University of North Carolina women’s basketball coach Sylvia Hatchell has stepped down from her post after a review of the program found that she had made “racially insensitive” comments and had failed to make a strong connection with many of her players.
Hatchell had been the coach at UNC since 1986, and won the 1994 NCAA title with the school.
UNC Looks for “New Direction” for Program
The university announced the findings of the review – which was conducted by a Charlotte-based law firm – on Thursday.
“The University commissioned a review of our women’s basketball program, which found issues that led us to conclude that the program needed to be taken in a new direction,” UNC Director of Athletics Bubba Cunningham said in a statement. “Coach Hatchell agrees, and she offered her resignation today. I accepted it.”
Hatchell had won an ACC record 751 games with the Tar Heels, part of a career that saw her earn 1,023 victories in total as a head coach.
But Hatchell and her staff were put on administrative leave on April 1, when the school said that it was initiating a review of the program due to concerns raised by players.
Racial Comments, Pressure to Play Cited in Review
One of the most publicized areas of the review concerned racially insensitive comments made by the coach. At one time, parents of several players said that Hatchell had told them that they might be hung from trees with nooses based on the quality of their play. The review found that Hatchell both made comments that were inappropriate, and failed to respond adequately when faced with criticism over those comments.
“The review concluded that Hatchell is not viewed as a racist,” the university said in its statement. “But her comments and subsequent response caused many in the program to believe she lacked awareness and appreciation for the effect her remarks had on those who heard them.”
The review also found that Hatchell tried to pressure players into playing through injuries rather than receiving treatment or surgery that might keep them out of the lineup. But investigators cleared the team’s medical staff, saying it “did not surrender to pressure to clear players before they were medically ready.”

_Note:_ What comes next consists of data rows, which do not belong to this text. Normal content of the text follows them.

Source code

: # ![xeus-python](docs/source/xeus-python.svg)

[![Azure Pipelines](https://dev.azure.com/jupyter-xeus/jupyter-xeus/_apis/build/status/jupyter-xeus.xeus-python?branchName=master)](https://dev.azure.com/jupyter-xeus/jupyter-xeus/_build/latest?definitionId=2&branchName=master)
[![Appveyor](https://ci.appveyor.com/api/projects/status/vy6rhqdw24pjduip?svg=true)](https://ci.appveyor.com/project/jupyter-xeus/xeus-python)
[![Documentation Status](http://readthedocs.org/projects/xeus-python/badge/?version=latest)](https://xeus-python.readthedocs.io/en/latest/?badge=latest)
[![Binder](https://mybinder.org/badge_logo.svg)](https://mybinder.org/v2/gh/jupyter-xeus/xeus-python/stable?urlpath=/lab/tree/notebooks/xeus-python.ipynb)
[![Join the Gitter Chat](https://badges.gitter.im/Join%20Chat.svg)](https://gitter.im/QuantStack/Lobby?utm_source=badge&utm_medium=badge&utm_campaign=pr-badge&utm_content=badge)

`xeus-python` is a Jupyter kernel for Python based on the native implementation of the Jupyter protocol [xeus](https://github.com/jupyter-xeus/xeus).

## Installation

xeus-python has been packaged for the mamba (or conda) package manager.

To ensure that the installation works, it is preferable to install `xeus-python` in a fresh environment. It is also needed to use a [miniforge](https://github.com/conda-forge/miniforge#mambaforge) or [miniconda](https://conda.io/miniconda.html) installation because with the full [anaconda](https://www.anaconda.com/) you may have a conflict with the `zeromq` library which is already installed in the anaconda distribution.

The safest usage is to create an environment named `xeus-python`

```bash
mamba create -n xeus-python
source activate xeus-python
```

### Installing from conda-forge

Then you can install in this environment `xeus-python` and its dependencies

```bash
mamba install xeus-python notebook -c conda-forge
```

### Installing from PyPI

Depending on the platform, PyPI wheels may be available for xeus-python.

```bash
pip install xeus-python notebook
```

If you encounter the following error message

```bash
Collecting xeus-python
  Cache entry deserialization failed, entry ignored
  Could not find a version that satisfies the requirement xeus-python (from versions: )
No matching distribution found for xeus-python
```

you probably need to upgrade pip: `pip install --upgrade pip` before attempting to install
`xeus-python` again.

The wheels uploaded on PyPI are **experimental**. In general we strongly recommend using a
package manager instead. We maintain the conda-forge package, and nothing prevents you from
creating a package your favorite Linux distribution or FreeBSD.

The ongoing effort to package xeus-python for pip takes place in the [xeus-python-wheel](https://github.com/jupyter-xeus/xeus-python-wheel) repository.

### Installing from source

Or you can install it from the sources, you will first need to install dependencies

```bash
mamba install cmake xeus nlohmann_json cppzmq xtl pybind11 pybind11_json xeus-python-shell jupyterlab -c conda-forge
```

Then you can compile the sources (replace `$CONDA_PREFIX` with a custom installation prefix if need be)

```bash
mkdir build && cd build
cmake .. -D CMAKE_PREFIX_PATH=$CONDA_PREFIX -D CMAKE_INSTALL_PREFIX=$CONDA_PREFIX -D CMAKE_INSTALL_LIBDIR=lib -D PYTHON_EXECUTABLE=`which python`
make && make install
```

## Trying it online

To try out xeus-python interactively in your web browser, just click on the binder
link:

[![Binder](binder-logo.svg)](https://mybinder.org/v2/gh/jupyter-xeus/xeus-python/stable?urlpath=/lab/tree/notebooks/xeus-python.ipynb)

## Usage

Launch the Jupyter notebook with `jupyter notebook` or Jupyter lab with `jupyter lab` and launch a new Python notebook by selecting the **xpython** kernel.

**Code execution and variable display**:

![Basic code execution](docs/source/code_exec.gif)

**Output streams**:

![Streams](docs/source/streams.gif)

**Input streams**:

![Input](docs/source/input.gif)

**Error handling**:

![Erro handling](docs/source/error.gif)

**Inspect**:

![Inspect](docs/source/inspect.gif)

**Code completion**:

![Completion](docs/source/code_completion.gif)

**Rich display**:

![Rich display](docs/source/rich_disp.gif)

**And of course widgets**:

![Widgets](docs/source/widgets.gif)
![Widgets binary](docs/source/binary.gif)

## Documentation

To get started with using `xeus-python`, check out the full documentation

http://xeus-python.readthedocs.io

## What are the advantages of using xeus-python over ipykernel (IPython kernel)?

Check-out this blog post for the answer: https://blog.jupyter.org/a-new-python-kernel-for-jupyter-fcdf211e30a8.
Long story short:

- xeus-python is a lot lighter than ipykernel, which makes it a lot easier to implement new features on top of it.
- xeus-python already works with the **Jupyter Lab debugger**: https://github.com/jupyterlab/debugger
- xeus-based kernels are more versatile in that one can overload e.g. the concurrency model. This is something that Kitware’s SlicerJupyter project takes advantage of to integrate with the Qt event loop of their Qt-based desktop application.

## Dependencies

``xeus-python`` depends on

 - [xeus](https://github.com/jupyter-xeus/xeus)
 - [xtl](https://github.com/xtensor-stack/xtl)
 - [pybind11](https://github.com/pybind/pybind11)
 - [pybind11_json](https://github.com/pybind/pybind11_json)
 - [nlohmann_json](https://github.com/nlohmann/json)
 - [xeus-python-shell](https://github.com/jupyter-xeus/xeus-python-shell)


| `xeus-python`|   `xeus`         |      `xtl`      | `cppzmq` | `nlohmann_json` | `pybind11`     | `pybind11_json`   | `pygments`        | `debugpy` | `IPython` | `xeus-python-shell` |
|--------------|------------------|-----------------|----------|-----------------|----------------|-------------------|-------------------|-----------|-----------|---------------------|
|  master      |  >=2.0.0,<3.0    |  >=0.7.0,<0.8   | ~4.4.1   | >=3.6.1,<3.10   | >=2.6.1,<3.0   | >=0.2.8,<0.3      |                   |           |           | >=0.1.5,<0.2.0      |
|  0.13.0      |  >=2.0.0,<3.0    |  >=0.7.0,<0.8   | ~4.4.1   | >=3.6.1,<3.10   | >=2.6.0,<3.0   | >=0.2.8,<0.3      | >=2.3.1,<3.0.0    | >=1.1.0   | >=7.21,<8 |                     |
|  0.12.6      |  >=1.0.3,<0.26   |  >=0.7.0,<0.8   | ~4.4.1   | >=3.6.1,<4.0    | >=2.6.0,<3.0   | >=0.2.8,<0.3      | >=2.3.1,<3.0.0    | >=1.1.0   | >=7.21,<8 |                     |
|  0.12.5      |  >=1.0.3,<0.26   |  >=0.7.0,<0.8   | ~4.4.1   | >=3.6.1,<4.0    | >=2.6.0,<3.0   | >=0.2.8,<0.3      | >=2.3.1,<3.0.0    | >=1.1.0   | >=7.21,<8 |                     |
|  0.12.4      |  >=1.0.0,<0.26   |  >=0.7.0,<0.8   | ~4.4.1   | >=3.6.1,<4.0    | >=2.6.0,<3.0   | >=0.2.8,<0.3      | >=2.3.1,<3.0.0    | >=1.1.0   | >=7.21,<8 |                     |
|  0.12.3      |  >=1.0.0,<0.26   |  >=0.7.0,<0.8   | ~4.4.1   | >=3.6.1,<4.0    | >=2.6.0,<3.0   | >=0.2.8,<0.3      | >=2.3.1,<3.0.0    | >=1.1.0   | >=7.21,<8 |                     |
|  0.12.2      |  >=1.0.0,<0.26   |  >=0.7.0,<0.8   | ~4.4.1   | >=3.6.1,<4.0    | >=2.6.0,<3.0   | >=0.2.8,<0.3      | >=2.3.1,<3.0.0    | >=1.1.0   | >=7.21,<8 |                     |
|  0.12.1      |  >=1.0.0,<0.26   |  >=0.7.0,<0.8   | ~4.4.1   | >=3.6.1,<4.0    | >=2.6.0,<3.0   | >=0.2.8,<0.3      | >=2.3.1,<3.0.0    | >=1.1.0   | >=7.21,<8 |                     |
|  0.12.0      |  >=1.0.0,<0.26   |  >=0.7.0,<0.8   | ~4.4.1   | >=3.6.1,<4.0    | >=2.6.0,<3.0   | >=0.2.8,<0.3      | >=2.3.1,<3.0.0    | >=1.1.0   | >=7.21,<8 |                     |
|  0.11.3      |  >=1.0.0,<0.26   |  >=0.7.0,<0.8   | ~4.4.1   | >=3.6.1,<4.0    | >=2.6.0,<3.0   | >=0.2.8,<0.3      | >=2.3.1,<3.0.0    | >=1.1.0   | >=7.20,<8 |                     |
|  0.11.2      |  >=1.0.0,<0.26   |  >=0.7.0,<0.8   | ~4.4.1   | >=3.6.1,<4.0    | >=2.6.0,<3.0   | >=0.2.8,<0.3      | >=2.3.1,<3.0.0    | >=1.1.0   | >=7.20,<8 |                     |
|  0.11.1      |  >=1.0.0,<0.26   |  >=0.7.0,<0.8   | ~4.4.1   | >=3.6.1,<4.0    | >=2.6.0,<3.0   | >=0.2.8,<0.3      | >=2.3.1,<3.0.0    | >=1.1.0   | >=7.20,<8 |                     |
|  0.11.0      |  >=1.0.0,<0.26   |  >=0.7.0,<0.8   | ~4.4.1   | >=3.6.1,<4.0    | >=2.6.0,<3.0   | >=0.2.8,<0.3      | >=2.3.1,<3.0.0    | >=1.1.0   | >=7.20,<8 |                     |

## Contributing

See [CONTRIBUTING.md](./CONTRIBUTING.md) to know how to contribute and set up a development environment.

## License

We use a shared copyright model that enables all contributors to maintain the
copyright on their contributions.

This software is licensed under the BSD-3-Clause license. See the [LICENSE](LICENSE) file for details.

Overall, the review found that there had been a “breakdown of connectivity” between the coach and her players, leading the university to feel that a change was necessary.
In a statement, Hatchell said that she felt fortunate to have the opportunity to coach at UNC, and believes the program can move on without her.
“The game of basketball has given me so much, but now it is time for me to step away,” Hatchell said in her statement. “This is an idea I have been contemplating since my cure from leukemia. This year, after defeating Notre Dame, the top-ranked team in the country, and returning to the NCAA Tournament, our program is once again headed in the right direction and ready for new leadership.”
According to her attorney, Wade Smith, Hatchell denies the claims against her, but feels that she has accomplished everything she can as a coach.
“She won a national championship. She’s in the Naismith Hall of Fame. She’s a thousand-game winner,” Smith told NPR. “What more was there for her to do?”